Last year, the Jazz were second in number of fouls committed, averaging nearly 22 per game.
It's not an advantage. They aren't and never have been the Bad Boy Pistons. They are a team that too often finds itself out of position at the defensive end and reaches and hacks and bumps to make up for late preparation, diminished anticipation and a lack of athleticism.
It not only besmirches the beauty of a fluid basketball game, it gives away easy points to opposing players, most of whom can regularly drain shots of charity, wholly uncontested, from 15 feet.
In 2011-12, only the Toronto Raptors fouled more than the Jazz. Other teams among the league leaders included Golden State and Washington. Does that sound like company the Jazz want to keep?
No. It does not.
They finished 23rd among 30 teams in points allowed per game, giving up an average of 99. They yielded 26.2 free-throw attempts, again second only to the Raptors, and opponents made an average of 19.7, also second in the league.
Compare that with teams like Chicago, which allowed its opponents just 19.4 free throws and 14.3 makes, and the Lakers, who gave up 18.4 and 13.7.
In a league where the margin of victory is often slim, that's a lot of unnecessary points for the Jazz to surrender every night. After all, Utah averaged 99.7 points and gave up the aforementioned 99.
Imagine what less fouling and just a bit of more authentic defense would do for the win-loss column. It seems an achievable benefit, a habit that can be broken.

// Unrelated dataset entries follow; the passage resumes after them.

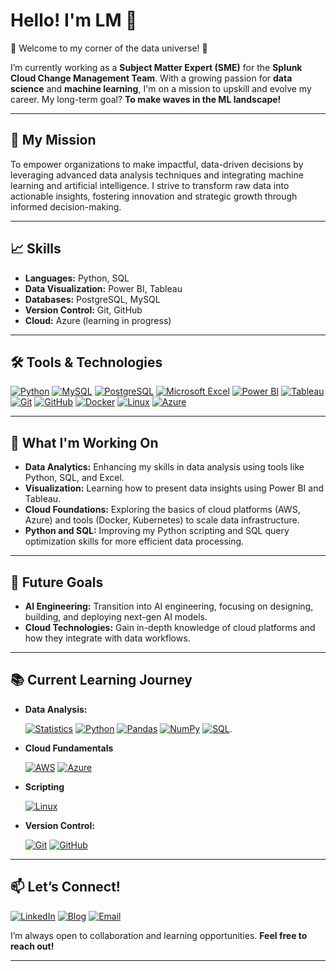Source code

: # Hello! I'm LM 👋

🌟 Welcome to my corner of the data universe! 🌟

I’m currently working as a **Subject Matter Expert (SME)** for the **Splunk Cloud Change Management Team**. With a growing passion for **data science** and **machine learning**, I'm on a mission to upskill and evolve my career. My long-term goal? **To make waves in the ML landscape!**

---

## 🚀 My Mission
To empower organizations to make impactful, data-driven decisions by leveraging advanced data analysis techniques and integrating machine learning and artificial intelligence. I strive to transform raw data into actionable insights, fostering innovation and strategic growth through informed decision-making.

---

## 📈 Skills
- **Languages:** Python, SQL
- **Data Visualization:** Power BI, Tableau
- **Databases:** PostgreSQL, MySQL
- **Version Control:** Git, GitHub
- **Cloud:** Azure (learning in progress)

---

## 🛠️ Tools & Technologies
[![Python](https://img.shields.io/badge/Python-3776AB?style=for-the-badge&logo=python&logoColor=white)](https://www.python.org/)
[![MySQL](https://img.shields.io/badge/MySQL-4479A1?style=for-the-badge&logo=mysql&logoColor=white)](https://www.mysql.com/)
[![PostgreSQL](https://img.shields.io/badge/PostgreSQL-336791?style=for-the-badge&logo=postgresql&logoColor=white)](https://www.postgresql.org/)
[![Microsoft Excel](https://img.shields.io/badge/Microsoft_Excel-217346?style=for-the-badge&logo=microsoft-excel&logoColor=white)](https://www.microsoft.com/en-us/microsoft-365/excel)
[![Power BI](https://img.shields.io/badge/Power_BI-F2BD1D?style=for-the-badge&logo=powerbi&logoColor=black)](https://powerbi.microsoft.com/)
[![Tableau](https://img.shields.io/badge/Tableau-E97627?style=for-the-badge&logo=tableau&logoColor=white)](https://www.tableau.com/)
[![Git](https://img.shields.io/badge/Git-F05032?style=for-the-badge&logo=git&logoColor=white)](https://git-scm.com/)
[![GitHub](https://img.shields.io/badge/GitHub-181717?style=for-the-badge&logo=github&logoColor=white)](https://github.com/)
[![Docker](https://img.shields.io/badge/Docker-2496ED?style=for-the-badge&logo=docker&logoColor=white)](https://www.docker.com/)
[![Linux](https://img.shields.io/badge/Linux-FCC624?style=for-the-badge&logo=linux&logoColor=black)](https://www.linux.org/)
[![Azure](https://img.shields.io/badge/Azure-0078D4?style=for-the-badge&logo=microsoftazure&logoColor=white)](https://azure.microsoft.com/)

---

## 🔭 What I'm Working On
- **Data Analytics:** Enhancing my skills in data analysis using tools like Python, SQL, and Excel.
- **Visualization:** Learning how to present data insights using Power BI and Tableau.
- **Cloud Foundations:** Exploring the basics of cloud platforms (AWS, Azure) and tools (Docker, Kubernetes) to scale data infrastructure.
- **Python and SQL:** Improving my Python scripting and SQL query optimization skills for more efficient data processing.

---

## 🎯 Future Goals
- **AI Engineering:** Transition into AI engineering, focusing on designing, building, and deploying next-gen AI models.
- **Cloud Technologies:** Gain in-depth knowledge of cloud platforms and how they integrate with data workflows.

---

## 📚 Current Learning Journey
- **Data Analysis:**
  
  [![Statistics](https://img.shields.io/badge/Statistics-0072B1?style=for-the-badge&logo=statistics&logoColor=white)](https://en.wikipedia.org/wiki/Statistics) 
  [![Python](https://img.shields.io/badge/Python-3776AB?style=for-the-badge&logo=python&logoColor=white)](https://www.python.org/) 
  [![Pandas](https://img.shields.io/badge/Pandas-150458?style=for-the-badge&logo=pandas&logoColor=white)](https://pandas.pydata.org/) 
  [![NumPy](https://img.shields.io/badge/NumPy-013243?style=for-the-badge&logo=numpy&logoColor=white)](https://numpy.org/) 
  [![SQL](https://img.shields.io/badge/SQL-003B57?style=for-the-badge&logo=sql&logoColor=white)](https://www.sql.org/).
- **Cloud Fundamentals**
  
  [![AWS](https://img.shields.io/badge/AWS-232F3E?style=for-the-badge&logo=amazonaws&logoColor=white)](https://aws.amazon.com/)
  [![Azure](https://img.shields.io/badge/Azure-0078D4?style=for-the-badge&logo=microsoftazure&logoColor=white)](https://azure.microsoft.com/)
- **Scripting**
  
  [![Linux](https://img.shields.io/badge/Linux-FCC624?style=for-the-badge&logo=linux&logoColor=black)](https://www.linux.org/)
- **Version Control:**
  
  [![Git](https://img.shields.io/badge/Git-F05032?style=for-the-badge&logo=git&logoColor=white)](https://git-scm.com/)
  [![GitHub](https://img.shields.io/badge/GitHub-181717?style=for-the-badge&logo=github&logoColor=white)](https://github.com/)

---

## 📫 Let’s Connect!
[![LinkedIn](https://img.shields.io/badge/LinkedIn-0A66C2?style=for-the-badge&logo=linkedin&logoColor=white)](https://www.linkedin.com/in/lmahial/)
[![Blog](https://img.shields.io/badge/Hashnode-4B8BBE?style=for-the-badge&logo=hashnode&logoColor=white)](https://tddbylm.hashnode.dev/)
[![Email](https://img.shields.io/badge/Email-D14836?style=for-the-badge&logo=gmail&logoColor=white)](mailto:lm.datadev.10@gmail.com)

I’m always open to collaboration and learning opportunities. **Feel free to reach out!**

---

"A lot of times, when you get in foul trouble, it's because you're late in getting there, and you either reach in or you don't have good position," said Jazz vice president Kevin O'Connor. You have to "try to play defense early, try to get your body on somebody so they have to shoot over you, not around you. And the other thing you have to do, you have to trust the other four players on the floor. If you do that, the rotations are better and maybe you get there sooner and maybe you don't get a foul, maybe you get a charge."
Foremost among Jazz players who foul a lot is Paul Millsap, who finished second in the league in total personal fouls during last year's shortened season with 222. Only the Kings' DeMarcus Cousins fouled more. The season before, Millsap finished tied for third with 272. Al Jefferson was 17th that year with 238. And the previous season, Millsap took second with 285. Still with the Jazz that year, Carlos Boozer finished in the eighth spot with 270. And in 2008-09, Millsap again finished second with 288.
Some of that is born out of hustle, and no one can question Millsap's heart. But, if the Jazz as a team are to fulfill their potential, they'll have to do as O'Connor suggested: put up better team defense and work hard individually to prepare before a play or a move or a shot occurs. The Jazz's increased youth and athleticism should help them in that regard.
It has to in order for them to close the gap on margin of defeat or increase the gap on margin of victory.